How to get aggregate compliance data charts?

For Jones customers, things are easier – as of January 2022, compliance charts are available on every account dashboard. You can skip right to the next section.

If you don’t have Jones, additional steps will be required. Here is a guideline to create a basic compliance analysis using excel.

Step 1:
Compile your properties’ data in one place, add columns for property/project, Record Name (tenant or vendor), Record Type (Tenant/Vendor), Compliance Status, Expiration Date

Step 2:
Organize the compliance status for each of your properties in the “Compliance Status” column. Here are some categories you can use::

  • Compliant (all requirements are satisfied)
  • Non-compliant (at least one requirement is missing or insufficient)
  • Awaiting COI (no insurance documents are on file)
  • Waived (one or more gaps exist but they do not present a material risk)
  • Expired (one or more policies have expired)

Step 3:
Create a Chart by highlighting your data and leveraging Excel’s native charts and graphs functionality. This will allow you to produce a bar or pie chart to visualize the information.

Here are some examples of stories your compliance data can tell.

1. Check for any outliers on properties or project

In this example, if you look at the compliance statuses data (pie chart to the left), the portfolio has a significant percentage of non-compliant records.

However, on a property basis, you will see that it’s the particular property, Property 4, has a disproportionate number of non-compliant records as compared to other properties.

💡 Action item:

Follow up with Property 4’s property manager to get their perspective on how the compliance process is working and not working. Have that manager connect with a peer that is seeing more success and ask them to take back some best practices/next steps. Set a target for the next Q and check back in to see what progress has been made.

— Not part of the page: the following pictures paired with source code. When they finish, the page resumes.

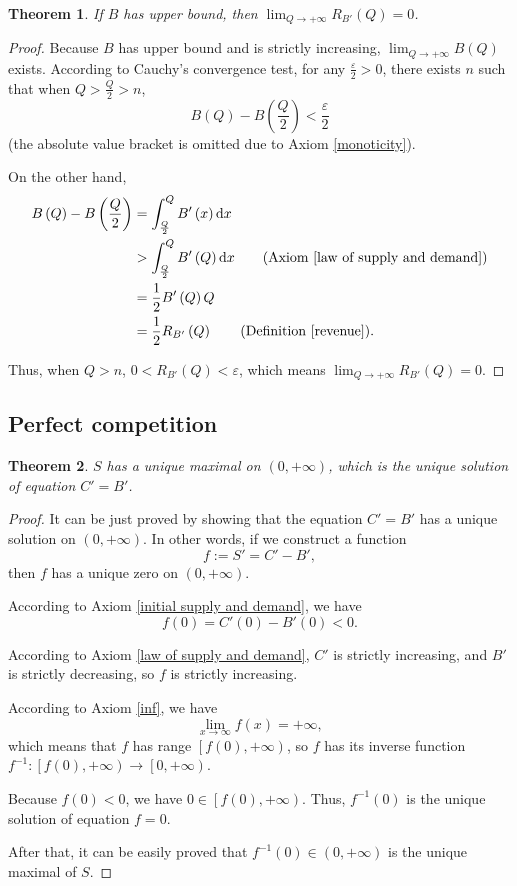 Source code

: \documentclass{article}
\newtheorem{theorem}{Theorem}
\begin{document}
\begin{theorem}
If $B$ has upper bound, then $\lim_{Q\to+\infty}R_{B'}\left(Q\right)=0$.
\end{theorem}
\begin{proof}
Because $B$ has upper bound and is strictly increasing, $\lim_{Q\to+\infty}B\left(Q\right)$ exists.
According to Cauchy's convergence test, for any $\frac\varepsilon2>0$, there exists $n$ such that
when $Q>\frac Q2>n$,
$$B\left(Q\right)-B\left(\frac Q2\right)<\frac\varepsilon2$$
(the absolute value bracket is omitted due to Axiom \ref{monoticity}).

On the other hand,
\begin{align*}
B\left(Q\right)-B\left(\frac Q2\right)&=\int_{\frac Q2}^QB'\left(x\right)\mathrm dx\\
&>\int_{\frac Q2}^QB'\left(Q\right)\mathrm dx\qquad\text{(Axiom \ref{law of supply and demand})}\\
&=\frac12B'\left(Q\right)Q\\
&=\frac12R_{B'}\left(Q\right)\qquad\text{(Definition \ref{revenue})}.
\end{align*}

Thus, when $Q>n$, $0<R_{B'}\left(Q\right)<\varepsilon$, which means $\lim_{Q\to+\infty}R_{B'}\left(Q\right)=0$.
\end{proof}

\subsection{Perfect competition}
\label{perfect competition}

\begin{theorem}
\label{perfect competition equilibrium}
$S$ has a unique maximal on $\left(0,+\infty\right)$,
which is the unique solution of equation $C'=B'$.
\end{theorem}
\begin{proof}
It can be just proved by showing that the equation $C'=B'$ has a unique solution on $\left(0,+\infty\right)$.
In other words, if we construct a function $$f:=S'=C'-B',$$ then $f$ has a unique zero on $\left(0,+\infty\right)$.

According to Axiom \ref{initial supply and demand}, we have
$$f\left(0\right)=C'\left(0\right)-B'\left(0\right)<0.$$

According to Axiom \ref{law of supply and demand}, $C'$ is strictly increasing, and $B'$ is strictly decreasing, so $f$ is strictly increasing.

According to Axiom \ref{inf}, we have
$$\lim_{x\to\infty}f\left(x\right)=+\infty,$$
which means that $f$ has range $\left[f\left(0\right),+\infty\right)$,
so $f$ has its inverse function $f^{-1}:\left[f\left(0\right),+\infty\right)\to\left[0,+\infty\right)$.

Because $f\left(0\right)<0$, we have $0\in\left[f\left(0\right),+\infty\right)$.
Thus, $f^{-1}\left(0\right)$ is the unique solution of equation $f=0$.

After that, it can be easily proved that $f^{-1}\left(0\right)\in\left(0,+\infty\right)$ is the unique maximal of $S$.
\end{proof}
\end{document}
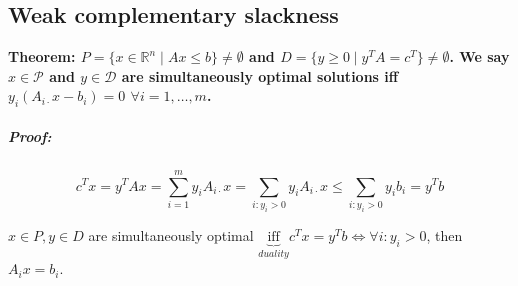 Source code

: \documentclass[main]{subfiles}
\begin{document}
\subsection{Weak complementary slackness}
\textbf{Theorem: $P = \{x \in \mathbb{R}^n \mid Ax \leq b \} \neq \emptyset$
and $D = \{ y \geq 0 \mid y^T A = c^T \} \neq \emptyset$. We say $x \in
\mathcal{P}$ and $y \in \mathcal{D}$ are simultaneously optimal solutions iff
$y_i (A_{i\cdot}x - b_i) = 0$ $\forall i = 1, \dots, m$. }

\subparagraph{Proof:}
\begin{equation} \label{eq:proof-weak-slackness}
c^T x = y^T Ax = \sum_{i=1}^{m} y_i A_{i\cdot} x = \sum_{i: y_i > 0} y_i A_{i
\cdot} x \leq \sum_{i: y_i > 0} y_i b_i = y^T b
\end{equation}

$x \in P, y \in D$ are simultaneously optimal $\underbrace{\text{iff}}_{duality} c^T x = y^T b \iff \forall i: y_i > 0$, then $A_i x = b_i$.
\end{document}
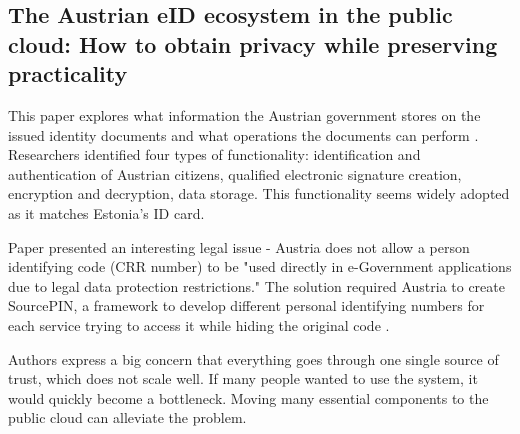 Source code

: 


\subsection{The Austrian eID ecosystem in the public cloud: How to obtain privacy while preserving practicality}

This paper explores what information the Austrian government stores on the issued identity documents and what operations the documents can perform \cite{ZWATTENDORFER201635}. Researchers identified four types of functionality: identification and authentication of Austrian citizens, qualified electronic signature creation, encryption and decryption, data storage. This functionality seems widely adopted as it matches Estonia's ID card.

Paper presented an interesting legal issue - Austria does not allow a person identifying code (CRR number) to be "used directly in e-Government applications due to legal data protection restrictions." The solution required Austria to create SourcePIN, a framework to develop different personal identifying numbers for each service trying to access it while hiding the original code \cite{ZWATTENDORFER201635,austria-eid-presentation}.

Authors express a big concern that everything goes through one single source of trust, which does not scale well. If many people wanted to use the system, it would quickly become a bottleneck. Moving many essential components to the public cloud can alleviate the problem.

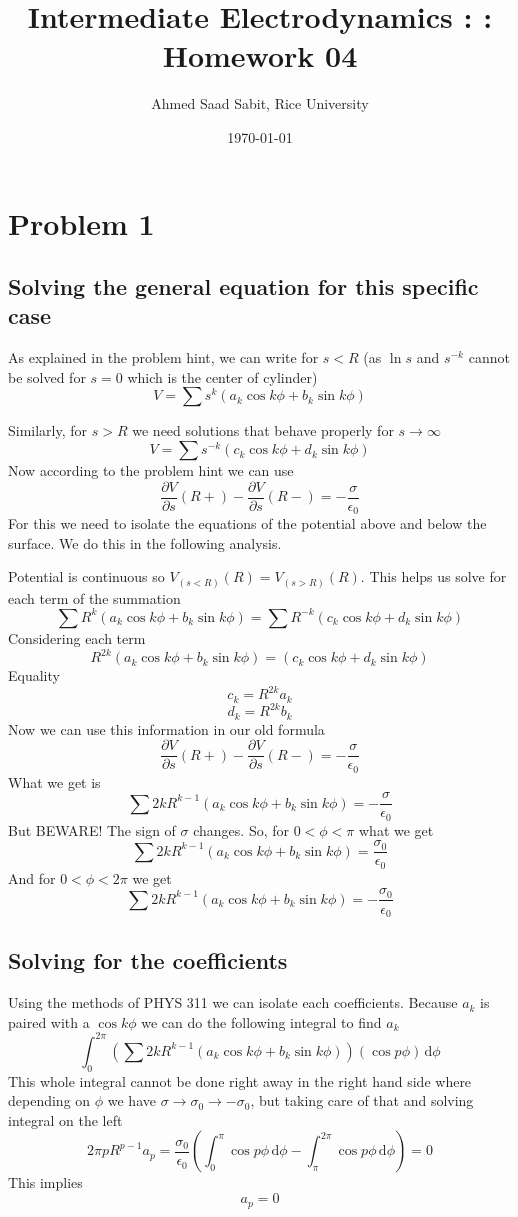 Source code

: \documentclass[letter, 10pts]{article}
\title{Intermediate Electrodynamics : : Homework 04}
\author{Ahmed Saad Sabit, Rice University}
\date{\today}
\begin{document}
\maketitle


\section*{Problem 1}
\subsection*{Solving the general equation for this specific case}
As explained in the problem hint, we can write for $s < R$ (as $\ln s$ and $s^{- k }$ cannot be solved for $s = 0$ which is the center of cylinder)
\[
V = \sum s^{k} (a_k  \cos k \phi + b_k \sin k \phi ) 
\] 

Similarly, for $s > R$ we need solutions that behave properly for $s \to  \infty$
\[
V = \sum s^{-k} (c_k \cos k \phi + d_k \sin k \phi) 
\]
Now according to the problem hint we can use 
\[
\frac{\partial V}{\partial s} (R+) - \frac{\partial V}{\partial s} (R-) =  - \frac{\sigma}{\epsilon_0}
\] 
For this we need to isolate the equations of the potential above and below the surface. We do this in the following analysis. 

Potential is continuous so $V_{(s<R)}(R)  = V_{(s>R)}(R)$. This helps us solve for each term of the summation
\[
\sum R^{k} (a_k  \cos k \phi + b_k \sin k \phi ) 
= \sum R^{-k} (c_k \cos k \phi + d_k \sin k \phi) 
\] Considering each term 
\[
 R^{2k} (a_k  \cos k \phi + b_k \sin k \phi ) 
= (c_k \cos k \phi + d_k \sin k \phi) 
\] 
Equality 
\[
c_k = R^{2k} a_k
\] 
\[
d_k = R^{2k} b_k
\] 
Now we can use this information in our old formula 
\[
\frac{\partial V}{\partial s} (R+) - \frac{\partial V}{\partial s} (R-) =  - \frac{\sigma}{\epsilon_0}
\] What we get is 
\[
\sum 
2k R^{k-1} (a_k \cos k \phi + b_k \sin k \phi) = - \frac{\sigma}{\epsilon_0}
\] 
But BEWARE! The sign of $\sigma$ changes. So, for $0<\phi < \pi$ what we get
\[ \sum 
2k R^{k-1} (a_k \cos k \phi + b_k \sin k \phi) = \frac{\sigma_0}{\epsilon_0}
\] 
And for $0 < \phi < 2 \pi $ we get
\[ \sum 
2k R^{k-1} (a_k \cos k \phi + b_k \sin k \phi) = - \frac{\sigma_0}{\epsilon_0}
\] 

\subsection*{Solving for the coefficients} 
Using the methods of PHYS 311 we can isolate each coefficients. Because $a_k$ is paired with a $\cos k \phi$ we can do the following integral to find $a_k$ 
\[ \int_0^{2 \pi } \left(
\sum
2k R^{k-1} (a_k \cos k \phi + b_k \sin k \phi) 
\right) (\cos p \phi) \, \mathrm{d} \phi
\] 
This whole integral cannot be done right away in the right hand side where depending on $\phi$ we have $\sigma \to  \sigma_0 \to  - \sigma_0$, but taking care of that and solving integral on the left
\[
 2 \pi p R^{p - 1} a_p = \frac{\sigma_0}{\epsilon_0} 
 \left(
\int_{0}^{\pi } \cos p \phi \, \mathrm{d} \phi - 
\int_{\pi }^{2 \pi } \cos p \phi \, \mathrm{d}  \phi  
 \right) = 0
\] 
This implies 
\[
	a_p = 0 \tag{for all $p$ }
\] 
\end{document}
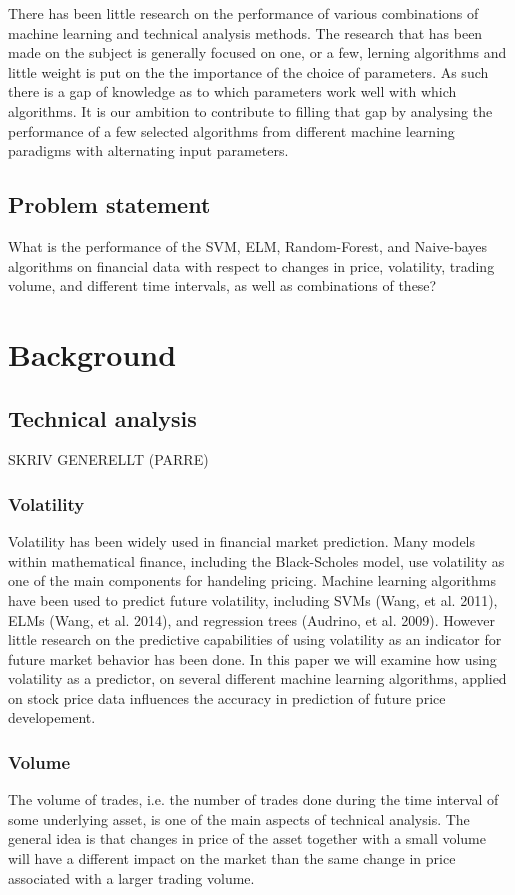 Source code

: \documentclass{article}
\begin{document}
There has been little research on the performance of various combinations of machine learning and technical analysis methods. The research that has been made on the subject is generally focused on one, or a few, lerning algorithms and little weight is put on the the importance of the choice of parameters. As such there is a gap of knowledge as to which parameters work well with which algorithms. It is our ambition to contribute to filling that gap by analysing the performance of a few selected algorithms from different machine learning paradigms with alternating input parameters.

\subsection{Problem statement}
What is the performance of the SVM, ELM, Random-Forest, and Naive-bayes algorithms on financial data with respect to changes in price, volatility, trading volume, and different time intervals, as well as combinations of these?


\section{Background}
\subsection{Technical analysis}
SKRIV GENERELLT (PARRE)
\subsubsection{Volatility}
Volatility has been widely used in financial market prediction. Many models within mathematical finance, including the Black-Scholes model, use volatility as one of the main components for handeling pricing. Machine learning algorithms have been used to predict future volatility, including SVMs (Wang, et al. 2011), ELMs (Wang, et al. 2014), and regression trees (Audrino, et al. 2009).  However little research on the predictive capabilities of using volatility as an indicator for future market behavior has been done. In this paper we will examine how using volatility as a predictor, on several different machine learning algorithms, applied on stock price data influences the accuracy in prediction of future price developement. 

\subsubsection{Volume}
The volume of trades, i.e. the number of trades done during the time interval of some underlying asset, is one of the main aspects of technical analysis. The general idea is that changes in price of the asset together with a small volume will have a different impact on the market than the same change in price associated with a larger trading volume. 
\end{document}
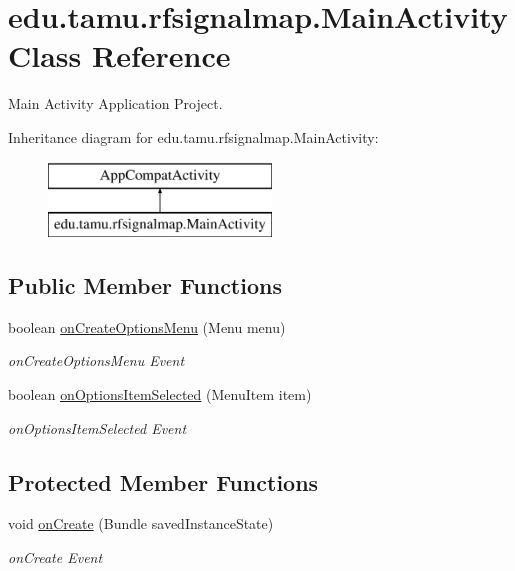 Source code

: \hypertarget{classedu_1_1tamu_1_1rfsignalmap_1_1_main_activity}{}\section{edu.\+tamu.\+rfsignalmap.\+Main\+Activity Class Reference}
\label{classedu_1_1tamu_1_1rfsignalmap_1_1_main_activity}


Main Activity Application Project.  


Inheritance diagram for edu.\+tamu.\+rfsignalmap.\+Main\+Activity\+:\begin{figure}[H]
\begin{center}
\leavevmode
\includegraphics[height=2.000000cm]{classedu_1_1tamu_1_1rfsignalmap_1_1_main_activity}
\end{center}
\end{figure}
\subsection*{Public Member Functions}
\begin{DoxyCompactItemize}
\item 
boolean \hyperlink{classedu_1_1tamu_1_1rfsignalmap_1_1_main_activity_ac14e5eb3ca09daa915b786a6ebfae930}{on\+Create\+Options\+Menu} (Menu menu)
\begin{DoxyCompactList}\small\item\em on\+Create\+Options\+Menu Event \end{DoxyCompactList}\item 
boolean \hyperlink{classedu_1_1tamu_1_1rfsignalmap_1_1_main_activity_a6ccd683ce4cf4baf19105c79124572aa}{on\+Options\+Item\+Selected} (Menu\+Item item)
\begin{DoxyCompactList}\small\item\em on\+Options\+Item\+Selected Event \end{DoxyCompactList}\end{DoxyCompactItemize}
\subsection*{Protected Member Functions}
\begin{DoxyCompactItemize}
\item 
void \hyperlink{classedu_1_1tamu_1_1rfsignalmap_1_1_main_activity_ac8abde5e0a0b83d54d7d8ddaf197b438}{on\+Create} (Bundle saved\+Instance\+State)
\begin{DoxyCompactList}\small\item\em on\+Create Event \end{DoxyCompactList}\end{DoxyCompactItemize}


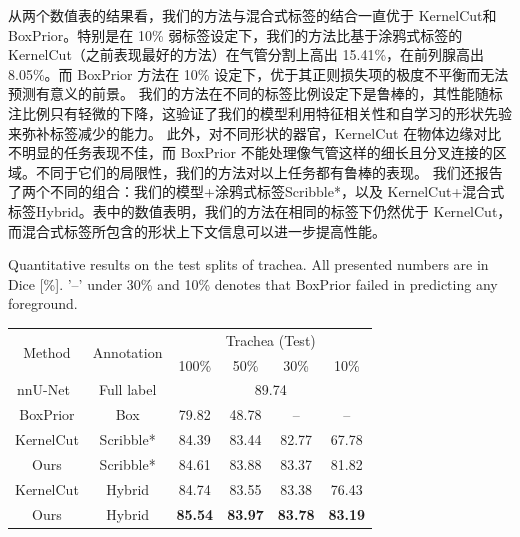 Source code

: 从两个数值表的结果看，我们的方法与混合式标签的结合一直优于 KernelCut\citep{tang2018regularized}和 BoxPrior\citep{kervadec2020bounding}。特别是在 10\% 弱标签设定下，我们的方法比基于涂鸦式标签的 KernelCut（之前表现最好的方法）在气管分割上高出 15.41\%，在前列腺高出 8.05\%。而 BoxPrior 方法在 10\% 设定下，优于其正则损失项的极度不平衡而无法预测有意义的前景。%
我们的方法在不同的标签比例设定下是鲁棒的，其性能随标注比例只有轻微的下降，这验证了我们的模型利用特征相关性和自学习的形状先验来弥补标签减少的能力。
此外，对不同形状的器官，KernelCut 在物体边缘对比不明显的任务表现不佳，而 BoxPrior 不能处理像气管这样的细长且分叉连接的区域。不同于它们的局限性，我们的方法对以上任务都有鲁棒的表现。    %
我们还报告了两个不同的组合：我们的模型+涂鸦式标签Scribble*，以及 KernelCut+混合式标签Hybrid。表中的数值表明，我们的方法在相同的标签下仍然优于 KernelCut，而混合式标签所包含的形状上下文信息可以进一步提高性能。


    \begin{table}[t!]
        {Quantitative results on the test splits of trachea. All presented numbers are in Dice [\%]. '--' under 30\% and 10\% denotes that BoxPrior failed in predicting any foreground.}
        \centering    
            \begin{tabular}{c|c|c c c c }
                \toprule
                \multirow{2}{*}{Method} & \multirow{2}{*}{Annotation} & \multicolumn{4}{c}{Trachea (Test)}  \\ 
                &                        & 100\% & 50\% & 30\% & 10\%                             \\ \midrule
                nnU-Net~\cite{isensee2019automated}     & Full label        & \multicolumn{4}{c}{89.74}          \\ \cmidrule{1-6}
                BoxPrior\cite{kervadec2020bounding}    & Box  & 79.82  & 48.78  & -- & --  \\
                KernelCut\cite{tang2018regularized}   & Scribble* & 84.39  & 83.44  & 82.77  & 67.78  \\
                Ours & Scribble* & 84.61 & 83.88 & 83.37 & 81.82  \\
                KernelCut\cite{tang2018regularized}   & Hybrid & 84.74 & 83.55	& 83.38	& 76.43             \\
                Ours        & Hybrid    & \textbf{85.54} & \textbf{83.97} & \textbf{83.78} & \textbf{83.19}                           \\
                \bottomrule
            \end{tabular}
        
        \label{tab:test_res1}
    \end{table}


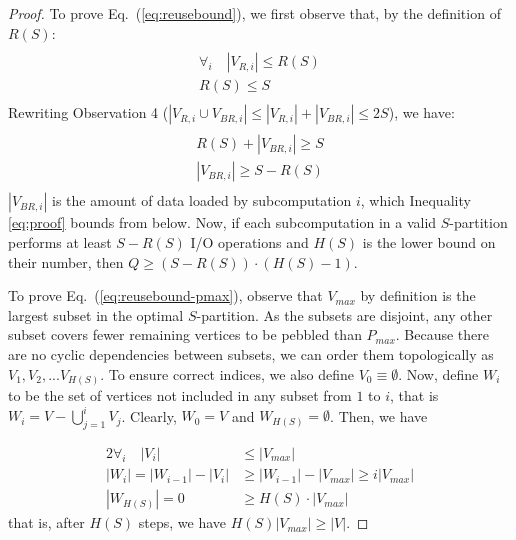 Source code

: \documentclass[sigplan,review,anonymous]{acmart}\settopmatter{printfolios=true,printccs=false,printacmref=false}
\begin{document}
\begin{proof}
%
To prove Eq.~(\ref{eq:reusebound}), we first observe that, by the 
definition of 
$R(S)$:
\begin{multline}
\nonumber
\\
\forall_{i}\quad |V_{R,i}| \le R(S) \\
R(S) \le S \\
\end{multline}
Rewriting Observation 4 ($|V_{R,i} \cup V_{BR,i}| \le |V_{R,i}| + |V_{BR,i}| 
\le 2S$), we have:
\begin{multline}
\label{eq:proof}
\\
  R(S) + |V_{BR,i}| \ge S\\
  |V_{BR,i}| \ge S - R(S)\\
\end{multline}
$|V_{BR,i}|$ is the amount of data loaded by subcomputation $i$, which 
Inequality \ref{eq:proof} bounds from below. Now, if each subcomputation in a 
valid $S$-partition performs at least $S - R(S)$ I/O operations and $H(S)$ is 
the lower bound on their number, then $Q \ge (S - R(S)) \cdot (H(S) - 1)$.

To prove Eq.~(\ref{eq:reusebound-pmax}), observe that $V_{max}$ by definition
is the largest subset in the optimal $S$-partition. As the subsets are
disjoint, any other subset covers fewer remaining vertices to be pebbled than
$P_{max}$. Because there are no cyclic dependencies between subsets, we can
order them topologically as $V_1, V_2, ...V_{H(S)}$. To ensure correct indices,
we also define $V_0 \equiv \emptyset$. Now, define $W_i$ to be the set
of vertices not included in any subset from $1$ to $i$, that is $W_i = V -
\bigcup_{j=1}^{i} V_j$. Clearly, $W_0 = V$ and $W_{H(S)} = \emptyset$. Then, we
have

\begin{alignat}{2}
%
\nonumber
\forall_{i}\quad |V_i| & \le |V_{max}| \\
\nonumber
|W_i| = |W_{i-1}| - |V_i| & \ge |W_{i-1}| - |V_{max}| \ge i|V_{max}| \\
\nonumber
|W_{H(S)}| = 0 & \ge H(S) \cdot |V_{max}| 
%
\end{alignat}
%
that is, after $H(S)$ steps, we have $H(S) |V_{max}| \ge |V|$.
\end{proof}

\end{document}
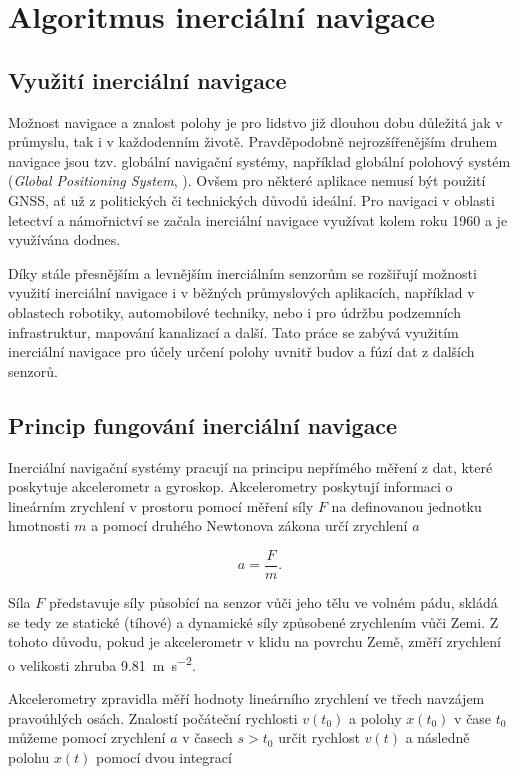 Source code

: \chapter{Algoritmus inerciální navigace} \label{INSalg}
\section{Využití inerciální navigace}
Možnost navigace a znalost polohy je pro lidstvo již dlouhou dobu důležitá jak v průmyslu, tak i v každodenním životě. Pravděpodobně nejrozšířenějším druhem navigace jsou tzv. globální navigační systémy, například globální polohový systém (\emph{Global Positioning System}, ). Ovšem pro některé aplikace nemusí být použití \ac{GNSS}, ať už z politických či technických důvodů ideální. Pro navigaci v oblasti letectví a námořnictví se začala inerciální navigace využívat kolem roku 1960 a je využívána dodnes. \cite{Tittertonc2004}

Díky stále přesnějším a levnějším inerciálním senzorům se rozšiřují možnosti využití inerciální navigace i v běžných průmyslových aplikacích, například v oblastech robotiky, automobilové techniky, nebo i pro údržbu podzemních infrastruktur, mapování kanalizací a další. \cite{Tittertonc2004} Tato práce se zabývá využitím inerciální navigace pro účely určení polohy uvnitř budov a fúzí dat z dalších senzorů.

\section{Princip fungování inerciální navigace} \label{INSPrinciple}
Inerciální navigační systémy pracují na principu nepřímého měření z dat, které poskytuje akcelerometr a gyroskop.   
Akcelerometry poskytují informaci o lineárním zrychlení v prostoru pomocí měření síly $ F $ na definovanou jednotku hmotnosti $ m $ a pomocí druhého Newtonova zákona určí zrychlení $ a $ \cite{Tittertonc2004}

\begin{equation} \label{eq:2NZ}
a=\frac{F}{m} .
\end{equation}

Síla $ F $ představuje síly působící na senzor vůči jeho tělu ve volném pádu, skládá se tedy ze statické (tíhové) a dynamické síly způsobené zrychlením vůči Zemi. \cite{Tittertonc2004}
Z tohoto důvodu, pokud je akcelerometr v klidu na povrchu Země, změří zrychlení o velikosti zhruba \SI{9,81}{\meter\per\second\squared}.

Akcelerometry zpravidla měří hodnoty lineárního zrychlení ve třech navzájem pravoúhlých osách. Znalostí počáteční rychlosti $ v(t_{0}) $ a polohy $ x(t_{0}) $ v čase $ t_{0} $ můžeme pomocí zrychlení $ a $ v časech $ s>t_{0} $ určit rychlost $ v(t) $ a následně polohu $ x(t) $ pomocí dvou integrací \cite{Grewal2013}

Perhaps, the insurance requirements for this property are stricter than those for your other assets? If that’s the case, was this intentional, and would it make sense to revise any of these? Can any waivers be granted for specific vendors/requirements?

If revising insurance requirements is not an option, you might want to consider the following:

  • Are you communicating with the right contact at the vendor/tenant? Can we connect directly with the broker? Maybe there is an opportunity to improve email communications or cadence
  • Alternatively, you might look into bringing in new vendors whose insurance requirements will be more compatible with your requirements.

2. There is a high percentage of waived records across your portfolio

Here is an example.

The overall portfolio, according to the pie chart above, has 15 percent of waived records, which is rather high. But how evenly are these waived records spread across assets?

As you can see on the properties’ breakdown to the right, it is Property 4 that is that is responsible for the average being so high — in fact, ~28 percent of its records ended up waived.

Why is this happening?

You might want to take a deeper dive into this property’s performance and see if there is one particular policy that ends up being waived all the time, e.g. Professional Liability. It may also be the case that certain processes for granting waivers are not being followed.

💡 Action item:

Consider the rationale for these waivers, do they make sense from a risk management standpoint? If so, can those requirements be removed from future requests? Can this be applied to any other properties to eliminate non-compliance? Conversely, should these be revised or retracted if need be?

Answering these questions may help you to alleviate compliance burdens across other similar instances within your portfolio.

3. There is a high percentage of expired records across your portfolio

Three things could be at play here.

First scenario: your renewal dates crawl upon you as they all happen roughly at the same time (according to Jones data, ~25 percent of all COIs expire in January).

Second scenario: lots of expired records might indicate difficulties in the COI renewal process.

Third scenario: There are some vendors or tenants who no longer service/occupy the property. These records can be archived for the time being if a renewed Cert is no longer required.

💡 Action item:

Determine which scenario is true. Do your COIs expire at the same time and does it happen across your entire portfolio? If yes, you might want to implement a process that helps you manage COI renewals in advance.

Here is what the Jones team recommends:

  • Pull a list of all your tenant and vendor records with insurance records expiring in January
  • Draft a communication to the primary insurance contact at their company to notify them of which one of their policies is expiring (important as they may have specific brokers for specific policies) and instructions on how to submit a renewed COI
  • Be sure to send follow-up communications over the course of the month to ensure you are collecting all outstanding policies as they begin to expire and are renewed.

If there is a higher percentage of expired COIs at one of your assets, or if your COIs expire at different months, then you might need to fix your COI management process.

Things to examine:

  • Do you have a system in place to be notified of expiring COIs at least 1 month in advance?
  • Are all your tenants and vendors responsive?
  • How many emails does it take on average to receive a COI from your tenant or vendor?